_WHAT YOU SHOULD DO_. Search the entries for the word "viene" and report each line that has it.

Collected data
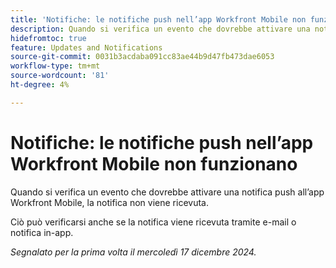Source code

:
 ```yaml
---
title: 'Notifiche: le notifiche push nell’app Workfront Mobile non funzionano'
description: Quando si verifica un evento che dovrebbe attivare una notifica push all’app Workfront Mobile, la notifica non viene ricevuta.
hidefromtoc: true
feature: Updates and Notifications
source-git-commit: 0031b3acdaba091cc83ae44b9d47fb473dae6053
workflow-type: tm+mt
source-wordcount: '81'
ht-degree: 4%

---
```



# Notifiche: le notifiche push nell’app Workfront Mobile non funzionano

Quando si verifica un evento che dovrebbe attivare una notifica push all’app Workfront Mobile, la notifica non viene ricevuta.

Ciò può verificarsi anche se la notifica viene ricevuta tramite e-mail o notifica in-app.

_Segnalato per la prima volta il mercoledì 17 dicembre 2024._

_SOLVED PROBLEM_.
description: Quando si verifica un evento che dovrebbe attivare una notifica push all’app Workfront Mobile, la notifica non viene ricevuta.
Quando si verifica un evento che dovrebbe attivare una notifica push all’app Workfront Mobile, la notifica non viene ricevuta.
Ciò può verificarsi anche se la notifica viene ricevuta tramite e-mail o notifica in-app.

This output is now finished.